Uma revista tem três características definidoras. A primeira é a especialização. Cada uma possui um tipo público bem definido e deve ser feita visando falar com essas pessoas, trazer projeto editorial e gráfico condizente com suas expectativas e repertório.
A segunda é o próprio formato físico. Maior apuro gráfico, papel e impressão melhores, portanto maior cuidado com a imagem. O design de revistas é algo mais refinado que o de outros produtos comunicacionais impressos. A terceira, finalmente, é a periodicidade. As revistas jornalísticas semanais, por exemplo, se diferenciam dos jornais impressos por aprofundar mais o assunto e por dar mais espaço para o estilo individual do escritor etc.
É a jornalista Marília Scalzo quem cita essas três características, altamente correlacionadas, em um capítulo breve e suculento de seu livro Jornalismo de Revista.
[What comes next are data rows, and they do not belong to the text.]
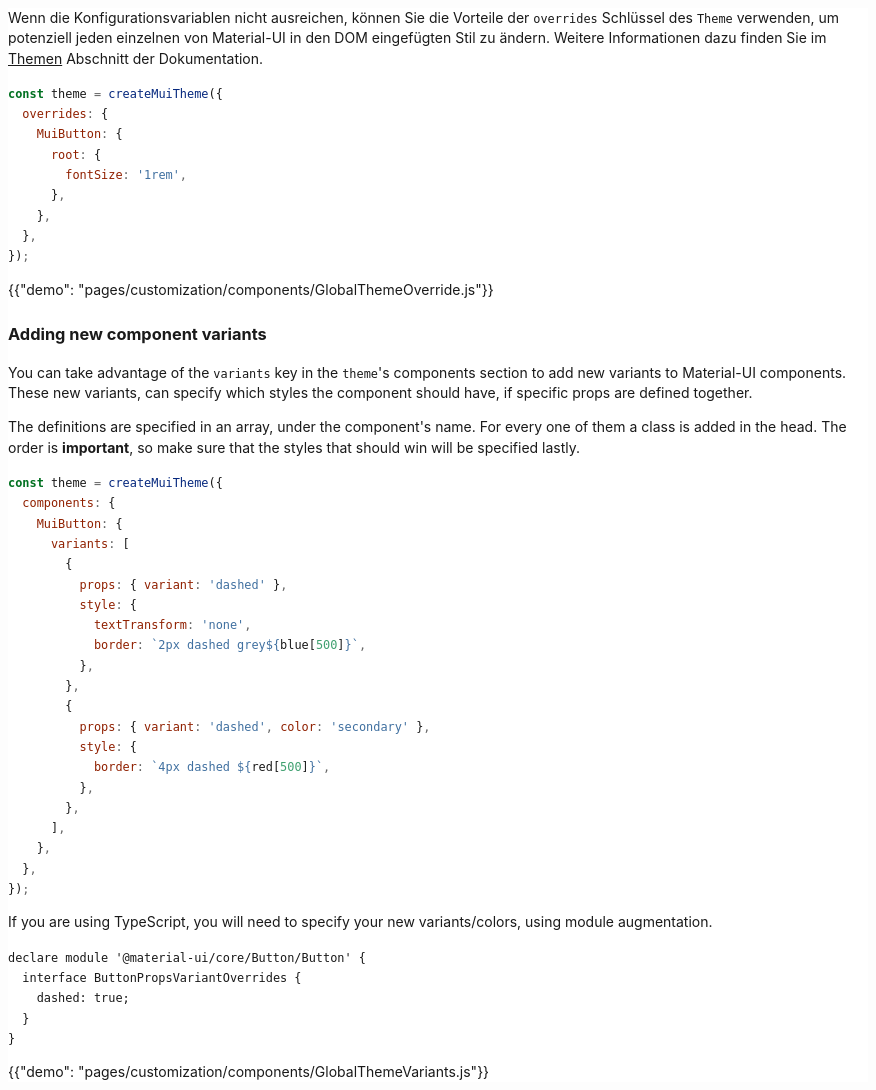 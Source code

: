 Wenn die Konfigurationsvariablen nicht ausreichen, können Sie die Vorteile der `overrides` Schlüssel des `Theme` verwenden, um potenziell jeden einzelnen von Material-UI in den DOM eingefügten Stil zu ändern. Weitere Informationen dazu finden Sie im [Themen](/customization/globals/#css) Abschnitt der Dokumentation.

```jsx
const theme = createMuiTheme({
  overrides: {
    MuiButton: {
      root: {
        fontSize: '1rem',
      },
    },
  },
});
```

{{"demo": "pages/customization/components/GlobalThemeOverride.js"}}

### Adding new component variants

You can take advantage of the `variants` key in the `theme`'s components section to add new variants to Material-UI components. These new variants, can specify which styles the component should have, if specific props are defined together.

The definitions are specified in an array, under the component's name. For every one of them a class is added in the head. The order is **important**, so make sure that the styles that should win will be specified lastly.

```jsx
const theme = createMuiTheme({
  components: {
    MuiButton: {
      variants: [
        {
          props: { variant: 'dashed' },
          style: {
            textTransform: 'none',
            border: `2px dashed grey${blue[500]}`,
          },
        },
        {
          props: { variant: 'dashed', color: 'secondary' },
          style: {
            border: `4px dashed ${red[500]}`,
          },
        },
      ],
    },
  },
});
```

If you are using TypeScript, you will need to specify your new variants/colors, using module augmentation.

```tsx
declare module '@material-ui/core/Button/Button' {
  interface ButtonPropsVariantOverrides {
    dashed: true;
  }
}
```

{{"demo": "pages/customization/components/GlobalThemeVariants.js"}}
Em nove capítulos, o livro trata de aspectos econômicos do mercado de revistas, história e evolução das revistas no Brasil, características do bom jornalista de revista, o que faz uma boa revista, e questões éticas.
Marília Scalzo dirige o famoso e concorrido Curso Abril de Jornalismo. Já trabalhou na Folha de São Paulo e nas revistas Playboy, Capricho, Veja SãoPaulo, Casa Claudia e A&D, além de ter criado o projeto editorial de Claudia Cozinha. O livro faz parte da coleção Comunicação, da Editora Contexto. Assim como os outros livros lançados (Jornalismo Digital, Assessoria de Imprensa, Jornalismo Cultural etc), foca-se em questões práticas da profissão, não tem peso teórico. Porém, são leituras muito interessantes, mesmo os trechos mais próximos ao relato.
Outro capítulo que destaco no livro é o VII: “O que é uma boa revista”. Além de falar da importância da pauta e do texto propriamente dito, a autora fala de quatro aspectos de maior relevância para os leitores aqui do blog. Capa, fotografia, infografia e design, com o bom subtítulo que, talvez justamente pela sua obviedade didática, é chamativo: “design de revista não é arte”.